I’m often surprised when I talk to Panama vacation-goers about what’s on the agenda for their time in Panama City. Many make their way to Gamboa, Casco Viejo, and the Amador causeway. These are all fantastic day-trips and should be on everyone’s short list. Few visitors, however, make time to visit one of my favorite destinations in Panama City: Panama Viejo.
A visit to Panama Viejo is like going back in time to a 16th century settlement. You’re transported to another era as you imagine the first residents of the city building the stone enclave one brick at a time, encountering all kinds of obstacles along the way – pestilence, earthquakes, and pirates – just to name a few. I often recommend Panama Viejo to those visiting Panama with children, because unlike the confines of a sterile museum, the site is open-air, allowing kids to run and play while picking up on some fascinating Panamanian history.
The History of Panama Viejo
The original city was founded in 1519 by Pedro Arias Dávila and was home to a population of around 100 people. Despite its humble beginnings, it was the first permanent settlement on the Pacific Ocean and an extremely strategic town in the exploration of Central and South America. The city became a starting point for expeditions to Peru as well as a hub of imports and exports – plenty of gold and silver bound for Spain made its way through Panama Viejo. The city remained reasonably peaceful through the late 1500s and grew to almost 5000 inhabitants. City residents enjoyed full-scale cathedrals, private homes, and an enclosed, protected settlement.

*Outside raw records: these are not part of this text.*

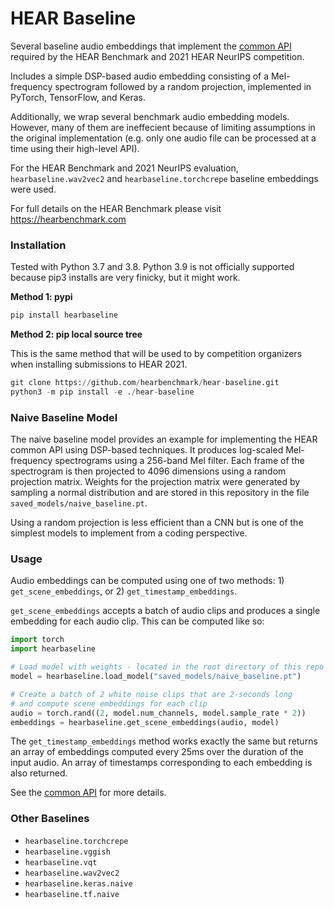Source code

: # HEAR Baseline
Several baseline audio embeddings that implement the [common API](https://hearbenchmark.com/hear-api.html)
required by the HEAR Benchmark and 2021 HEAR NeurIPS competition.

Includes a simple DSP-based audio embedding consisting of a Mel-frequency spectrogram 
followed by a random projection, implemented in PyTorch, TensorFlow, and Keras. 

Additionally, we wrap several benchmark audio embedding models.
However, many of them are ineffecient because of limiting assumptions
in the original implementation (e.g. only one audio file can be
processed at a time using their high-level API).

For the HEAR Benchmark and 2021 NeurIPS evaluation, `hearbaseline.wav2vec2` and `hearbaseline.torchcrepe` baseline
embeddings were used.

For full details on the HEAR Benchmark please visit https://hearbenchmark.com

### Installation

Tested with Python 3.7 and 3.8. Python 3.9 is not officially supported
because pip3 installs are very finicky, but it might work.

**Method 1: pypi**
```python
pip install hearbaseline
```

**Method 2: pip local source tree**

This is the same method that will be used to by competition organizers when installing
submissions to HEAR 2021.
```python
git clone https://github.com/hearbenchmark/hear-baseline.git
python3 -m pip install -e ./hear-baseline
```

### Naive Baseline Model
The naive baseline model provides an example for implementing the HEAR common API
using DSP-based techniques. It produces log-scaled Mel-frequency spectrograms using a
256-band Mel filter. Each frame of the spectrogram is then projected to 4096
dimensions using a random projection matrix. Weights for the projection matrix were
generated by sampling a normal distribution and are stored in this repository in the
file `saved_models/naive_baseline.pt`.

Using a random projection is less efficient
than a CNN but is one of the simplest models to implement from a coding perspective.

### Usage

Audio embeddings can be computed using one of two methods: 1)
`get_scene_embeddings`, or 2) `get_timestamp_embeddings`.

`get_scene_embeddings` accepts a batch of audio clips and produces a single embedding
for each audio clip. This can be computed like so:
```python
import torch
import hearbaseline

# Load model with weights - located in the root directory of this repo
model = hearbaseline.load_model("saved_models/naive_baseline.pt")

# Create a batch of 2 white noise clips that are 2-seconds long
# and compute scene embeddings for each clip
audio = torch.rand((2, model.num_channels, model.sample_rate * 2))
embeddings = hearbaseline.get_scene_embeddings(audio, model)
```

The `get_timestamp_embeddings` method works exactly the same but returns an array
of embeddings computed every 25ms over the duration of the input audio. An array
of timestamps corresponding to each embedding is also returned. 

See the [common API](https://hearbenchmark.com/hear-api.html)
for more details.

### Other Baselines

- `hearbaseline.torchcrepe`
- `hearbaseline.vggish`
- `hearbaseline.vqt`
- `hearbaseline.wav2vec2`
- `hearbaseline.keras.naive`
- `hearbaseline.tf.naive`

The tumultuous times for Panama Viejo began in the 17th century, when the city was attacked several times by pirates and groups of indigenous people from the Darién region. In 1671, the famed pirate Henry Morgan attacked the city with 1,400 men marching from the Caribbean coast across the jungle. Morgan’s force defeated the city’s militia then proceeded to sack Panama. During the melee, a fire began that ultimately destroyed the entire city. Morgan’s attack caused the loss of thousands of lives and Panama had to be rebuilt a few kilometers to the west on a new site: current-day Panama City.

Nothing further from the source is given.